DATA EXTRACT:
************
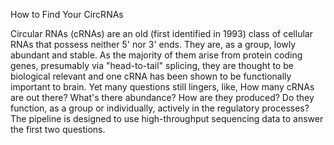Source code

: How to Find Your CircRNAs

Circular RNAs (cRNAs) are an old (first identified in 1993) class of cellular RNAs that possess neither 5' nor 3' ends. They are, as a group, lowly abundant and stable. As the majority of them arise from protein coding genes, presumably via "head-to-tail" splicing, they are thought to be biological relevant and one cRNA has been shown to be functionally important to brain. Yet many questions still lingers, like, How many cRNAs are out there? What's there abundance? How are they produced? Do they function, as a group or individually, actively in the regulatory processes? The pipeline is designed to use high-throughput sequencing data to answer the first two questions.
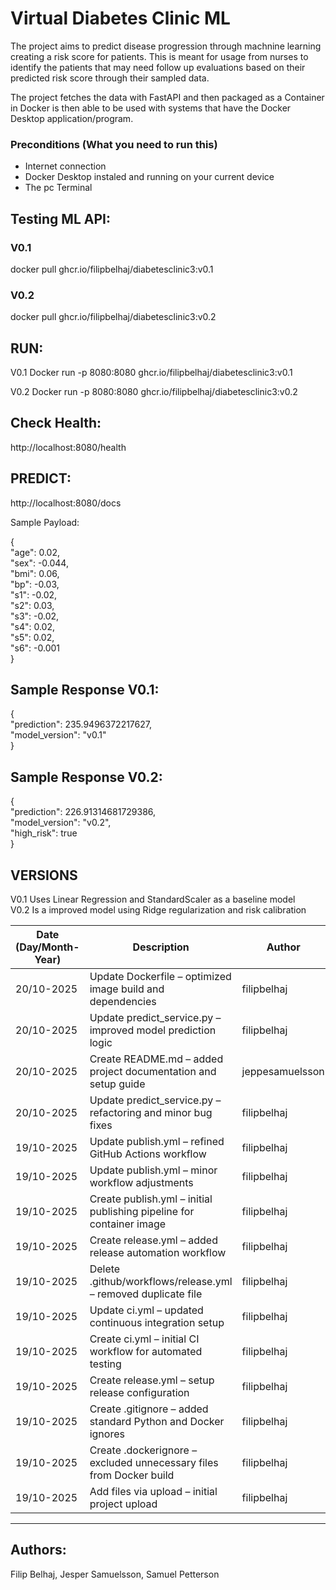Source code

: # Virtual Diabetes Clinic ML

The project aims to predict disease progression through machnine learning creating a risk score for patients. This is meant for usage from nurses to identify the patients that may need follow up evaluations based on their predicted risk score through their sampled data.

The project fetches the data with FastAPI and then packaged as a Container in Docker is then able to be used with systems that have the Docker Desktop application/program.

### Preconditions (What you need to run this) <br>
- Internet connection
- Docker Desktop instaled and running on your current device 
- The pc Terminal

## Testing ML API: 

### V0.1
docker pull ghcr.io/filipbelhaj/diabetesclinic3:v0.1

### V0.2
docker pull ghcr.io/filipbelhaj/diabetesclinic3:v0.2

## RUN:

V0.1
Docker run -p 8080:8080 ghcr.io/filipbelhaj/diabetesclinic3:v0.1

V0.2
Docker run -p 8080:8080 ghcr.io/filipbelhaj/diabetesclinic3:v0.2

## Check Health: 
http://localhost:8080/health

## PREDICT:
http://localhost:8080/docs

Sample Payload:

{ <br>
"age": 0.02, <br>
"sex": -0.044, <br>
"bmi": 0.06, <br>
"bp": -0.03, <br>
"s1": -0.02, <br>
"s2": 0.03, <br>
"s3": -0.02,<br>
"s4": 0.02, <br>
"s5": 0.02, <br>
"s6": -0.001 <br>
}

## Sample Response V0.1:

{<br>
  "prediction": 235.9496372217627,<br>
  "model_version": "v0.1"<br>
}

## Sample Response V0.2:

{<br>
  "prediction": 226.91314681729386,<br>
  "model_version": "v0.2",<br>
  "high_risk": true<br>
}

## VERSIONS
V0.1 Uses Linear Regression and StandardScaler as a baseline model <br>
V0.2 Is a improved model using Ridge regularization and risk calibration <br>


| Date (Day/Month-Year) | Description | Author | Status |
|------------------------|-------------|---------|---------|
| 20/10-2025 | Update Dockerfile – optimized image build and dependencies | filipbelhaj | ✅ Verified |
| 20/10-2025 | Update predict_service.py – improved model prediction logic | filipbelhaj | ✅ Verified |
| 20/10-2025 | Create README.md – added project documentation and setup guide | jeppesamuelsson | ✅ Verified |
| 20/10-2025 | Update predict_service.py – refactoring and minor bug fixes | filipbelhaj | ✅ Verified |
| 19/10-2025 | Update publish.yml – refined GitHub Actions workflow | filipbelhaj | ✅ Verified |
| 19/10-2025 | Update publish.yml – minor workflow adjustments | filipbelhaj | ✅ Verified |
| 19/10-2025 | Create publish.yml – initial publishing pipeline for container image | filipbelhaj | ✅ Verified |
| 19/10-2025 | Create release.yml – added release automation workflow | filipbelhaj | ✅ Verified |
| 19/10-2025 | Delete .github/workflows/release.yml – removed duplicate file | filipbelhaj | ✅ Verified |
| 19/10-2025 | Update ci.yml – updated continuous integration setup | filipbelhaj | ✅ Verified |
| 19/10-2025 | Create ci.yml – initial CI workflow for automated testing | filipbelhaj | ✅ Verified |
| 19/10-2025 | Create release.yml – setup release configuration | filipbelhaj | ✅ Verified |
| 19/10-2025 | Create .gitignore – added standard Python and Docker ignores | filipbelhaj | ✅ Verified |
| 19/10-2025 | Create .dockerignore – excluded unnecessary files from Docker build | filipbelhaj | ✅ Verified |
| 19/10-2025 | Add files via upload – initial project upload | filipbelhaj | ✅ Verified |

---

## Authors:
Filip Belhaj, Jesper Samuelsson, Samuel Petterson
************
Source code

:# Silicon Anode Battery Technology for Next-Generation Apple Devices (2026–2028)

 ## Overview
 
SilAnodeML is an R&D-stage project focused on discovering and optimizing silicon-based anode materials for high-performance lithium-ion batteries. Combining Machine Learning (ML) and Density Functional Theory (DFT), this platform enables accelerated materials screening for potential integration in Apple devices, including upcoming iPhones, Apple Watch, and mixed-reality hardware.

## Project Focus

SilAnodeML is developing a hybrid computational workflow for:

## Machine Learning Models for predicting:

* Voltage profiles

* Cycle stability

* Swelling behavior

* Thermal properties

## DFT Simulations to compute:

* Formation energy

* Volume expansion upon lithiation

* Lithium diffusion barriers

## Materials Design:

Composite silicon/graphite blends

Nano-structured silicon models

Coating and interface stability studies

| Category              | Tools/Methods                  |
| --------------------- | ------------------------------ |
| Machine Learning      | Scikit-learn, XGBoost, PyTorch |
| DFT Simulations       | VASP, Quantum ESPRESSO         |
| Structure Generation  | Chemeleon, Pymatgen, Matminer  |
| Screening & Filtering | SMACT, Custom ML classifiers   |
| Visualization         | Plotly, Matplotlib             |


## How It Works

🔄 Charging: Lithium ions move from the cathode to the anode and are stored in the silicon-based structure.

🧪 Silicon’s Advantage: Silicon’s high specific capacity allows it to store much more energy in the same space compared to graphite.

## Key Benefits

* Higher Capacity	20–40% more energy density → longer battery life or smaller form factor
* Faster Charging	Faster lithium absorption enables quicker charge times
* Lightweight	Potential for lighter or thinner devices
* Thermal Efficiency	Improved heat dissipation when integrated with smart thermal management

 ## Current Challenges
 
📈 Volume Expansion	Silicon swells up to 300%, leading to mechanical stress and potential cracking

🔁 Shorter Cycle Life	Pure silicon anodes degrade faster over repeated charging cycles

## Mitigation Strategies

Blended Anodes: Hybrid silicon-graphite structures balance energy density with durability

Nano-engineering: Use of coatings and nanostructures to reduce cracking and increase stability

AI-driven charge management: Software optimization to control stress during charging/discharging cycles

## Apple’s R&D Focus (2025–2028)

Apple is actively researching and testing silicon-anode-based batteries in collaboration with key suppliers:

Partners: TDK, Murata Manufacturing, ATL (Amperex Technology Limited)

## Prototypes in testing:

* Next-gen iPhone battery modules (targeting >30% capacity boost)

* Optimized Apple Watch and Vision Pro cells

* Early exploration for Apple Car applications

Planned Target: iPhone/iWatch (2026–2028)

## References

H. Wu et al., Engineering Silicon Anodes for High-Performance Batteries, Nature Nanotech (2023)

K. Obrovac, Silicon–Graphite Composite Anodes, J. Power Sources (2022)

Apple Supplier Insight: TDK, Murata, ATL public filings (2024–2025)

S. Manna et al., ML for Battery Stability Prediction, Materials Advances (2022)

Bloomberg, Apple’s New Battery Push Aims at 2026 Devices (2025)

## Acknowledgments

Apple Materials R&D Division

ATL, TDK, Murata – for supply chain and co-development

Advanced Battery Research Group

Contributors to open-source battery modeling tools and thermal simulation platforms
************
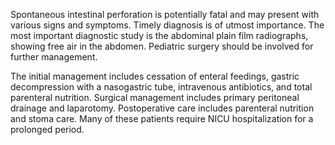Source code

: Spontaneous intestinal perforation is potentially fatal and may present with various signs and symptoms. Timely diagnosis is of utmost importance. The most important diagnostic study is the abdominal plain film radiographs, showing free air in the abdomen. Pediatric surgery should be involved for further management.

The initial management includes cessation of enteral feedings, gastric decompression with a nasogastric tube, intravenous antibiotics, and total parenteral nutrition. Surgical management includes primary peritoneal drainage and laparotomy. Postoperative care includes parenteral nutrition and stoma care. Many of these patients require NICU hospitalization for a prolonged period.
************
AIM OF THE TASK: Within the records above, how many lines include the word "localhost"? State the number by itself.

RESPONSE TO THE EXERCISE: 2